Die Geschichte eines Verbots
Der Ursprung der europäischen „Weinmonokultur“ liegt maßgeblich beim Christentum. Da die christlichen Religionen den Wein als rituelles und heiliges Rauschmittel angenommen hatten, wurden ab der Zeit der Christianisierung die Rauschmittel der älteren Volksreligionen verdrängt und verboten. Betroffen waren aber nicht ausschließlich die rituellen Rauschmittel, sondern auch die Kräuter der so genannten heidnischen Naturmedizin. Die Mittel der Christen waren bekanntlich nicht zimperlich: Hexenverfolgung, Inquisition…
Hanf ist eine Pionierpflanze, eine der ältesten Kulturpflanzen überhaupt. Nahezu sämtliche Kulturen der Frühzeit nutzten und verehrten ihn. Nicht allein aufgrund seiner berauschenden Wirkung, vor allem aufgrund seiner Fruchtbarkeit und seiner Faserqualität.

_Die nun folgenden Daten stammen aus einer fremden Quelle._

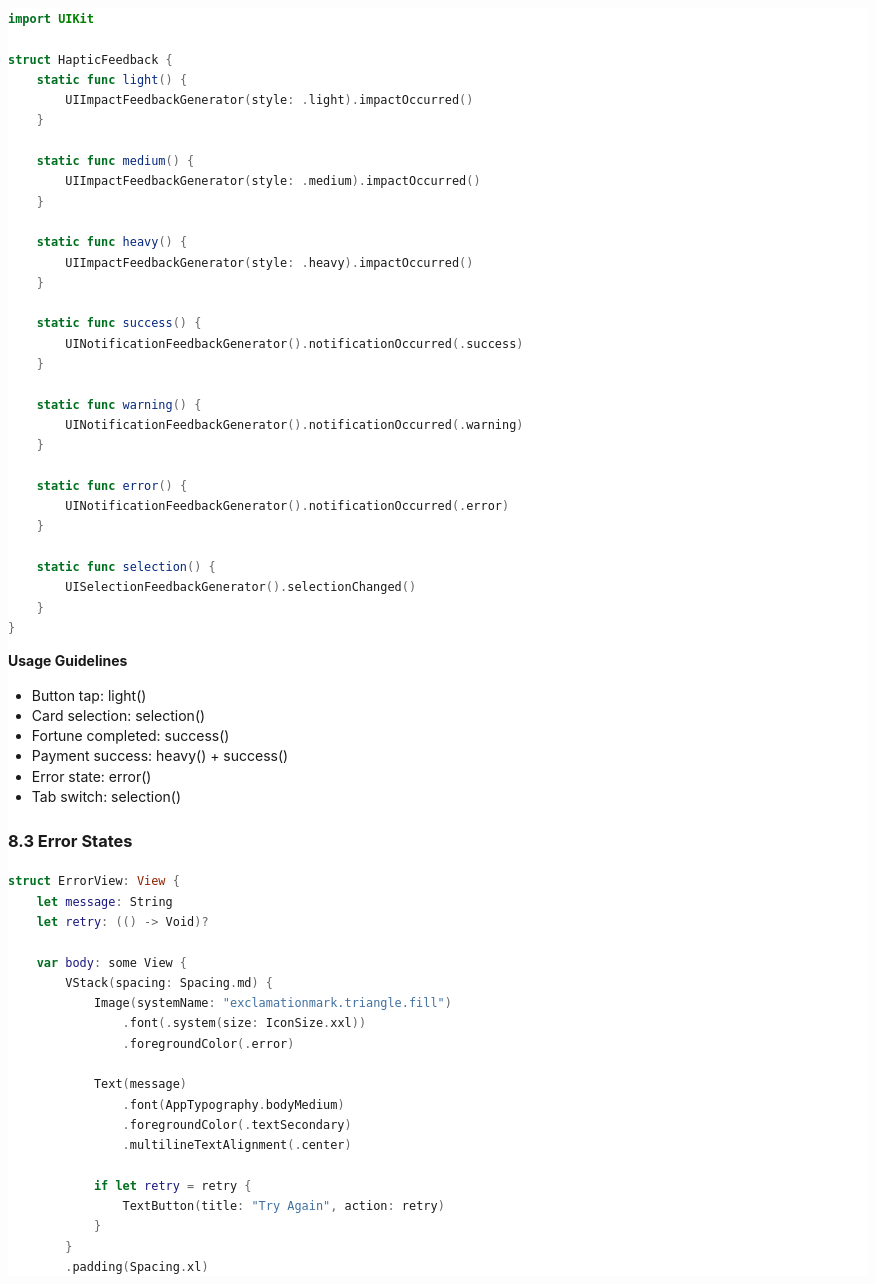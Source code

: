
 ```swift
import UIKit

struct HapticFeedback {
    static func light() {
        UIImpactFeedbackGenerator(style: .light).impactOccurred()
    }
    
    static func medium() {
        UIImpactFeedbackGenerator(style: .medium).impactOccurred()
    }
    
    static func heavy() {
        UIImpactFeedbackGenerator(style: .heavy).impactOccurred()
    }
    
    static func success() {
        UINotificationFeedbackGenerator().notificationOccurred(.success)
    }
    
    static func warning() {
        UINotificationFeedbackGenerator().notificationOccurred(.warning)
    }
    
    static func error() {
        UINotificationFeedbackGenerator().notificationOccurred(.error)
    }
    
    static func selection() {
        UISelectionFeedbackGenerator().selectionChanged()
    }
}
```

**Usage Guidelines**
- Button tap: light()
- Card selection: selection()
- Fortune completed: success()
- Payment success: heavy() + success()
- Error state: error()
- Tab switch: selection()

### 8.3 Error States

```swift
struct ErrorView: View {
    let message: String
    let retry: (() -> Void)?
    
    var body: some View {
        VStack(spacing: Spacing.md) {
            Image(systemName: "exclamationmark.triangle.fill")
                .font(.system(size: IconSize.xxl))
                .foregroundColor(.error)
            
            Text(message)
                .font(AppTypography.bodyMedium)
                .foregroundColor(.textSecondary)
                .multilineTextAlignment(.center)
            
            if let retry = retry {
                TextButton(title: "Try Again", action: retry)
            }
        }
        .padding(Spacing.xl)
```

„Zwischen 800 und 1200 war Hanf die wichtigste Nutzpflanze Englands, und um dieselbe Zeit begann er im Voralpenraum zu wuchern. Eigenartig sind die vielen Ortsnamen in Niederösterreich, die sich auf die Pflanze beziehen, von der Mittelstadt Hampstätten, die später Amstetten hieß, bis zum kleinen Bauerndorf Hanfthal. Unter den Flurnamen des Mostviertels gibt es allein siebzehn Hanfkogel – keine andere Pflanze war Taufpate sovieler Ortsnamen.“ schreibt H. G. Behr in seinem Buch „Von Hanf ist die Rede“.

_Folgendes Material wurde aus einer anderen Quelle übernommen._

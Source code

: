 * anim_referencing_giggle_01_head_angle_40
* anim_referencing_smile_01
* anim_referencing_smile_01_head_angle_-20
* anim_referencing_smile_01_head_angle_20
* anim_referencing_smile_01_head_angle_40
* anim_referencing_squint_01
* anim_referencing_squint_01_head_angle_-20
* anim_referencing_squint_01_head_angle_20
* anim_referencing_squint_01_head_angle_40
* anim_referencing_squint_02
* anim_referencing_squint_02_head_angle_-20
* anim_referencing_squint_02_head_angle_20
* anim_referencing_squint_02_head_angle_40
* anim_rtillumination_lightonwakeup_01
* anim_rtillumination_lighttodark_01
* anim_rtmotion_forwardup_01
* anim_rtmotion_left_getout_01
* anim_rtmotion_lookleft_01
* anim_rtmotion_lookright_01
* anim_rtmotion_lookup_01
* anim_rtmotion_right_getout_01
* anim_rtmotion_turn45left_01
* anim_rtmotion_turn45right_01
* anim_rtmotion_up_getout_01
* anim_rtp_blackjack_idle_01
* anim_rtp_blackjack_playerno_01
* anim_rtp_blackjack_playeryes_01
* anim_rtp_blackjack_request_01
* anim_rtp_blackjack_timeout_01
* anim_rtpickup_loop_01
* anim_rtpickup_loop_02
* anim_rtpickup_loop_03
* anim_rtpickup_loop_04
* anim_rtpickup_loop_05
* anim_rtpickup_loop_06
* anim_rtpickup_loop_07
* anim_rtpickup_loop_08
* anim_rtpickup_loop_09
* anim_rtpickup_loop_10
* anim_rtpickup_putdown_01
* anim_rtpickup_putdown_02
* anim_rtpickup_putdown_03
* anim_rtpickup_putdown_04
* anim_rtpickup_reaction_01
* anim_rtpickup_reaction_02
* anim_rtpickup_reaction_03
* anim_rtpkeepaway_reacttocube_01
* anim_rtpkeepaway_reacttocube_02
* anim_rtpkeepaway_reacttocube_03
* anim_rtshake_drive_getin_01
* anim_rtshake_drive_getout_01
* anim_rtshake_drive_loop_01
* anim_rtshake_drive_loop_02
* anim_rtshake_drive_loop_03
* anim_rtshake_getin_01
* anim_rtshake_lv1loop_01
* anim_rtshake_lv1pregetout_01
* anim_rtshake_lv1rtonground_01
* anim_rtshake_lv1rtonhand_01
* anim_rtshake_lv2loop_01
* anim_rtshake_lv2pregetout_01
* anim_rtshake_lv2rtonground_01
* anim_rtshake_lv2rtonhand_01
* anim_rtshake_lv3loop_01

Und weiter: „Aus Niederösterreich stammt auch eine Tradition, die zeigt, daß Hanf keineswegs nur als Faserpflanze gesehen wurde. Allein acht Sagen aus dem westlichen Landesteil berichten von Jungfrauen, die sich, vom Teufel verfolgt, in ein Hanffeld retten konnten. Nun lauerte ja im Mittelalter der Teufel überall, und da war es schon nötig, satansfreie Zonen zu haben. Daß sie durch Hanf markiert wurden, ist allerdings interessant, und die Folge war, daß noch in diesem Jahrhundert um alle Bauernhäuser traditionsgemäß eine dichte Reihe von Hanfpflanzen wuchs.“
1839 gelang es, eine „Tinktur“ (Hanfkonzentrat, gelöst in Alkohol) herzustellen. Diese war kräftiger als das in Asien hergestellte „Haschischöl“, und wurde an Apotheken als Rohstoff für eine Unzahl von Präparaten verkauft. Als Wirkstoff gegen Husten, asthmatische Zustände, Migräne, Neuralgie (Nervenschmerzen), epilepsieähnliche Krämpfe, Hühneraugen usw. „Die ‚Nebenwirkungen’ waren bekannt, und gerade deshalb half man sich bei Präparaten, die gut verkauft werden sollten, mit einem kräftigen Zusatz Hanf. Die frühe Pharmazie war nicht moralischer und nicht prüder als unsere.“ (H. G. Behr)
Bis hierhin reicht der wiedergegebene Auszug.